(STUDY MATERIAL begins)
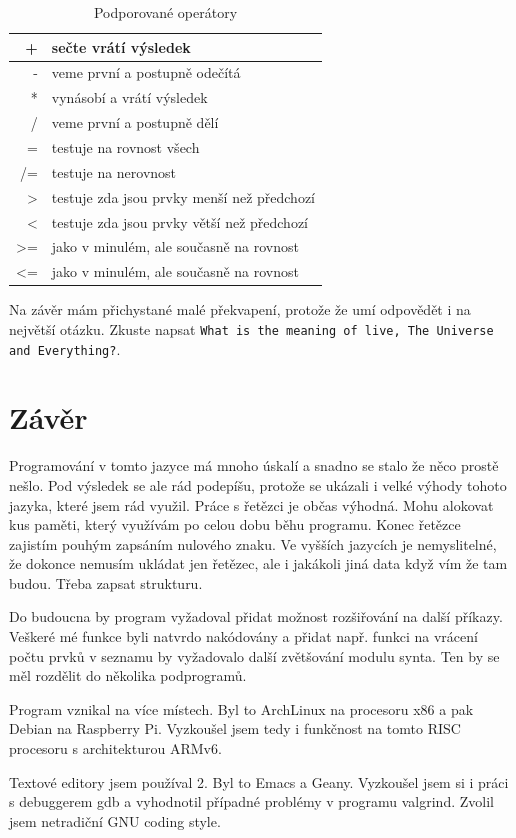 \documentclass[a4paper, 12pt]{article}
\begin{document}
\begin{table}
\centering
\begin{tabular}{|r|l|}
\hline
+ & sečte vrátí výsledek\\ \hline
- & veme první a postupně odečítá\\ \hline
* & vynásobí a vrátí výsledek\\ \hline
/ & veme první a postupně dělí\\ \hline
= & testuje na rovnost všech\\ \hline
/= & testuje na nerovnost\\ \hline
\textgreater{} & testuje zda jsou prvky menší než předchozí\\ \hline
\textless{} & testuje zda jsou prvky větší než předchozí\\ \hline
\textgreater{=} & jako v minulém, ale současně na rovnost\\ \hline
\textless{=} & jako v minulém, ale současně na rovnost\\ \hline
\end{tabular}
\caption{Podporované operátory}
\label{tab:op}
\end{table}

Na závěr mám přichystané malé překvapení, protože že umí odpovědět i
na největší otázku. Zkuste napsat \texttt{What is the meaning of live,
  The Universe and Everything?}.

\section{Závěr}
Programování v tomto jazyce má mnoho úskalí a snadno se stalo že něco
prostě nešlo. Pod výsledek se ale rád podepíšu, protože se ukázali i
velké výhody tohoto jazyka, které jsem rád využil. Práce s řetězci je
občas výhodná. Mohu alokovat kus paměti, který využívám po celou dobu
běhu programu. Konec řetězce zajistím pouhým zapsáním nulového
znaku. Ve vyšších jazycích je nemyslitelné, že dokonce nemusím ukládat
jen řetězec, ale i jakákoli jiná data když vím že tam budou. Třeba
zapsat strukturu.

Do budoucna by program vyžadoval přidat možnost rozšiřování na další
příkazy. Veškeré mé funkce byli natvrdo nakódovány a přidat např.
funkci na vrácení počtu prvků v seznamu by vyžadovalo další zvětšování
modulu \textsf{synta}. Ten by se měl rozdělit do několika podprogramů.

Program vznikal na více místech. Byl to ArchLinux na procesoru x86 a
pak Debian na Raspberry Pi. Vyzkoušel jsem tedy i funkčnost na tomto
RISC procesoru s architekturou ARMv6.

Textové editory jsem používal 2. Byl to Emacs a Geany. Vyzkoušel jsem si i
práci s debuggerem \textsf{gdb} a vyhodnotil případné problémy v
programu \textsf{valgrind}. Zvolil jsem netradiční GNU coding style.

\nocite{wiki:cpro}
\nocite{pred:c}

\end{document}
(STUDY MATERIAL ends)
(STUDY MATERIAL begins)
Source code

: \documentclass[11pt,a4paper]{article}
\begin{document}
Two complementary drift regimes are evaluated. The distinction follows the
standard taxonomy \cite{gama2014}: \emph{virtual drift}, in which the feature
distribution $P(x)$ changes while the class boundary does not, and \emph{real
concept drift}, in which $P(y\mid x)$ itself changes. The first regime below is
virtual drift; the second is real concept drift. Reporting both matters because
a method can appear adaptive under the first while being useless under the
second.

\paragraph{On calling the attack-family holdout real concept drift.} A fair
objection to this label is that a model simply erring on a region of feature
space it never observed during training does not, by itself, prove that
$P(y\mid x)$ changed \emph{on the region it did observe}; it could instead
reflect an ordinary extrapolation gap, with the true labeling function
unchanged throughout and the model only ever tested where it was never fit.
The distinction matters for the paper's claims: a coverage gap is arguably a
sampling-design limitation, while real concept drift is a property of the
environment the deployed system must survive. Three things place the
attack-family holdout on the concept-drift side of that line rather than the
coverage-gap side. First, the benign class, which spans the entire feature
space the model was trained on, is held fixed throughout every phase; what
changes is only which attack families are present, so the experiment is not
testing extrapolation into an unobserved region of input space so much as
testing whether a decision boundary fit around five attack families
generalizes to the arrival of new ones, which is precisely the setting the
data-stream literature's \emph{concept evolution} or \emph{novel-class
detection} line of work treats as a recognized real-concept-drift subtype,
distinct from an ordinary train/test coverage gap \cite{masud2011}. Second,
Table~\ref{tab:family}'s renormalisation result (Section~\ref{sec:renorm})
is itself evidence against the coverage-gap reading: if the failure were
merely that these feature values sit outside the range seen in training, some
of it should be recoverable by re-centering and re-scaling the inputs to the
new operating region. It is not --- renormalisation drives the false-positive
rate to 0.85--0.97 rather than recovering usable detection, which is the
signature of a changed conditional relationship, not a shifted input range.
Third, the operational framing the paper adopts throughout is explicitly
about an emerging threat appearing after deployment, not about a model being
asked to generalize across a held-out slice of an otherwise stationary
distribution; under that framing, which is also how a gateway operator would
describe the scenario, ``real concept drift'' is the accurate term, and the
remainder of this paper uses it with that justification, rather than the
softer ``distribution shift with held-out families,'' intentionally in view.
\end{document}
(STUDY MATERIAL ends)
(STUDY MATERIAL begins)
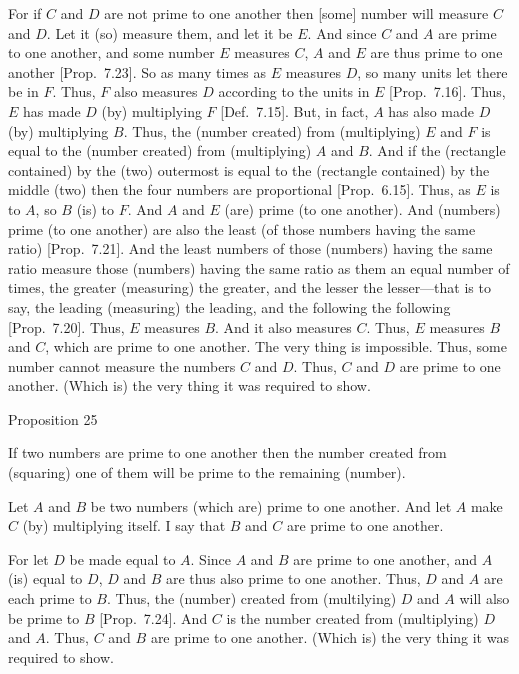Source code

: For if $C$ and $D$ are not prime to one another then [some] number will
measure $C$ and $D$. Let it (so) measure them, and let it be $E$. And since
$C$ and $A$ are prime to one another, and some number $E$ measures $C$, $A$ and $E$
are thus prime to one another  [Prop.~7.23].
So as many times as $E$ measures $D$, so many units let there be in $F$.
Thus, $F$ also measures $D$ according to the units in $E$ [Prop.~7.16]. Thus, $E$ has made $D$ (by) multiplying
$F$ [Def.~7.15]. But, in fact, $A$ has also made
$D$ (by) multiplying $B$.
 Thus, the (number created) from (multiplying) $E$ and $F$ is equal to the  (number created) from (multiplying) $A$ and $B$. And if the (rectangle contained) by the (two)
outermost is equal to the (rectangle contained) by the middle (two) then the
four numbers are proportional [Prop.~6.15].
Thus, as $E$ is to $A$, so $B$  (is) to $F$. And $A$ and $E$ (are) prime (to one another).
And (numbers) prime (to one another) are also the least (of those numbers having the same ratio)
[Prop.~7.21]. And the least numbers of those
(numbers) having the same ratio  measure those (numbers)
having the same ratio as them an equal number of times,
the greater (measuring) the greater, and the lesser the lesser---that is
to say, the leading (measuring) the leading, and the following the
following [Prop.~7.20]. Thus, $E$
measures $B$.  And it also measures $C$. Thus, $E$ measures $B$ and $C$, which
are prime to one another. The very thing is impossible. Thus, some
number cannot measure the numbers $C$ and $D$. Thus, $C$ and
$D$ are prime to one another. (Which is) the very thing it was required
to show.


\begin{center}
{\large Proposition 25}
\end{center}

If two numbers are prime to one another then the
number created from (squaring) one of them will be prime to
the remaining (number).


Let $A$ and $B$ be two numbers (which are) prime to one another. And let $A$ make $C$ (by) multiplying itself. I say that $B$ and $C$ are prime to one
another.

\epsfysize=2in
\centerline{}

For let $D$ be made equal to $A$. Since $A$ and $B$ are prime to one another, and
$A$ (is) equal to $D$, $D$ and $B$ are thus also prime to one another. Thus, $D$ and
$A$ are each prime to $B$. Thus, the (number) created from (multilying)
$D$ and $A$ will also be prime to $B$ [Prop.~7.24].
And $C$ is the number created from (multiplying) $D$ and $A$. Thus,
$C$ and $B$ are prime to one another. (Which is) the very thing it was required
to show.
(STUDY MATERIAL ends)
All that is wanted is an exact copy of the lines above from the one with "Two complementary drift" through the one with "attack-family holdout on", with both ends included.

=== RESULT ===
Two complementary drift regimes are evaluated. The distinction follows the
standard taxonomy \cite{gama2014}: \emph{virtual drift}, in which the feature
distribution $P(x)$ changes while the class boundary does not, and \emph{real
concept drift}, in which $P(y\mid x)$ itself changes. The first regime below is
virtual drift; the second is real concept drift. Reporting both matters because
a method can appear adaptive under the first while being useless under the
second.

\paragraph{On calling the attack-family holdout real concept drift.} A fair
objection to this label is that a model simply erring on a region of feature
space it never observed during training does not, by itself, prove that
$P(y\mid x)$ changed \emph{on the region it did observe}; it could instead
reflect an ordinary extrapolation gap, with the true labeling function
unchanged throughout and the model only ever tested where it was never fit.
The distinction matters for the paper's claims: a coverage gap is arguably a
sampling-design limitation, while real concept drift is a property of the
environment the deployed system must survive. Three things place the
attack-family holdout on the concept-drift side of that line rather than the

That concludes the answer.